** What this task involves **
A faithful retyping of every entry below is wanted, with images left out.

........

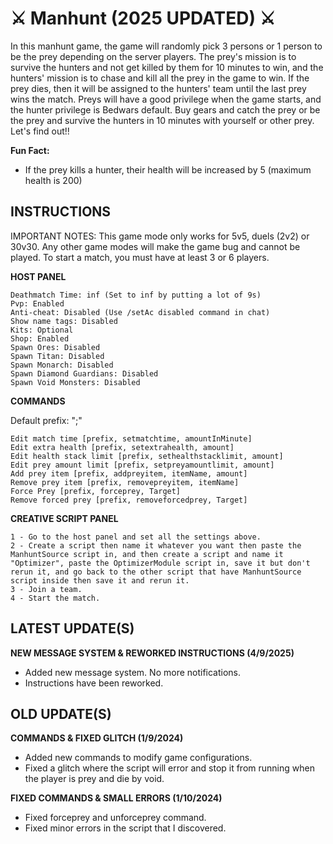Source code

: # ⚔️ Manhunt (2025 UPDATED) ⚔️

In this manhunt game, the game will randomly pick 3 persons or 1 person to be the prey depending on the server players. The prey's mission is to survive the hunters and not get killed by them for 10 minutes to win, and the hunters' mission is to chase and kill all the prey in the game to win. If the prey dies, then it will be assigned to the hunters' team until the last prey wins the match. Preys will have a good privilege when the game starts, and the hunter privilege is Bedwars default. Buy gears and catch the prey or be the prey and survive the hunters in 10 minutes with yourself or other prey. Let's find out!!

**Fun Fact:**

- If the prey kills a hunter, their health will be increased by 5 (maximum health is 200)

## INSTRUCTIONS

IMPORTANT NOTES: This game mode only works for 5v5, duels (2v2) or 30v30. Any other game modes will make the game bug and cannot be played. To start a match, you must have at least 3 or 6 players.

**HOST PANEL**
```
Deathmatch Time: inf (Set to inf by putting a lot of 9s)
Pvp: Enabled
Anti-cheat: Disabled (Use /setAc disabled command in chat)
Show name tags: Disabled
Kits: Optional
Shop: Enabled
Spawn Ores: Disabled
Spawn Titan: Disabled
Spawn Monarch: Disabled
Spawn Diamond Guardians: Disabled
Spawn Void Monsters: Disabled
```
**COMMANDS**

Default prefix: ";"
```
Edit match time [prefix, setmatchtime, amountInMinute]
Edit extra health [prefix, setextrahealth, amount]
Edit health stack limit [prefix, sethealthstacklimit, amount]
Edit prey amount limit [prefix, setpreyamountlimit, amount]
Add prey item [prefix, addpreyitem, itemName, amount]
Remove prey item [prefix, removepreyitem, itemName]
Force Prey [prefix, forceprey, Target]
Remove forced prey [prefix, removeforcedprey, Target]
```
**CREATIVE SCRIPT PANEL**
```
1 - Go to the host panel and set all the settings above.
2 - Create a script then name it whatever you want then paste the ManhuntSource script in, and then create a script and name it "Optimizer", paste the OptimizerModule script in, save it but don't rerun it, and go back to the other script that have ManhuntSource script inside then save it and rerun it.
3 - Join a team.
4 - Start the match.
```
## LATEST UPDATE(S)

**NEW MESSAGE SYSTEM & REWORKED INSTRUCTIONS (4/9/2025)**

- Added new message system. No more notifications.
- Instructions have been reworked.

## OLD UPDATE(S)

**COMMANDS & FIXED GLITCH (1/9/2024)**

- Added new commands to modify game configurations.
- Fixed a glitch where the script will error and stop it from running when the player is prey and die by void.

**FIXED COMMANDS & SMALL ERRORS (1/10/2024)**

- Fixed forceprey and unforceprey command.
- Fixed minor errors in the script that I discovered.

........

** Output for this exercise **
Source code

: # ⚔️ Manhunt (2025 UPDATED) ⚔️

In this manhunt game, the game will randomly pick 3 persons or 1 person to be the prey depending on the server players. The prey's mission is to survive the hunters and not get killed by them for 10 minutes to win, and the hunters' mission is to chase and kill all the prey in the game to win. If the prey dies, then it will be assigned to the hunters' team until the last prey wins the match. Preys will have a good privilege when the game starts, and the hunter privilege is Bedwars default. Buy gears and catch the prey or be the prey and survive the hunters in 10 minutes with yourself or other prey. Let's find out!!

**Fun Fact:**

- If the prey kills a hunter, their health will be increased by 5 (maximum health is 200)

## INSTRUCTIONS

IMPORTANT NOTES: This game mode only works for 5v5, duels (2v2) or 30v30. Any other game modes will make the game bug and cannot be played. To start a match, you must have at least 3 or 6 players.

**HOST PANEL**
```
Deathmatch Time: inf (Set to inf by putting a lot of 9s)
Pvp: Enabled
Anti-cheat: Disabled (Use /setAc disabled command in chat)
Show name tags: Disabled
Kits: Optional
Shop: Enabled
Spawn Ores: Disabled
Spawn Titan: Disabled
Spawn Monarch: Disabled
Spawn Diamond Guardians: Disabled
Spawn Void Monsters: Disabled
```
**COMMANDS**

Default prefix: ";"
```
Edit match time [prefix, setmatchtime, amountInMinute]
Edit extra health [prefix, setextrahealth, amount]
Edit health stack limit [prefix, sethealthstacklimit, amount]
Edit prey amount limit [prefix, setpreyamountlimit, amount]
Add prey item [prefix, addpreyitem, itemName, amount]
Remove prey item [prefix, removepreyitem, itemName]
Force Prey [prefix, forceprey, Target]
Remove forced prey [prefix, removeforcedprey, Target]
```
**CREATIVE SCRIPT PANEL**
```
1 - Go to the host panel and set all the settings above.
2 - Create a script then name it whatever you want then paste the ManhuntSource script in, and then create a script and name it "Optimizer", paste the OptimizerModule script in, save it but don't rerun it, and go back to the other script that have ManhuntSource script inside then save it and rerun it.
3 - Join a team.
4 - Start the match.
```
## LATEST UPDATE(S)

**NEW MESSAGE SYSTEM & REWORKED INSTRUCTIONS (4/9/2025)**

- Added new message system. No more notifications.
- Instructions have been reworked.

## OLD UPDATE(S)

**COMMANDS & FIXED GLITCH (1/9/2024)**

- Added new commands to modify game configurations.
- Fixed a glitch where the script will error and stop it from running when the player is prey and die by void.

**FIXED COMMANDS & SMALL ERRORS (1/10/2024)**

- Fixed forceprey and unforceprey command.
- Fixed minor errors in the script that I discovered.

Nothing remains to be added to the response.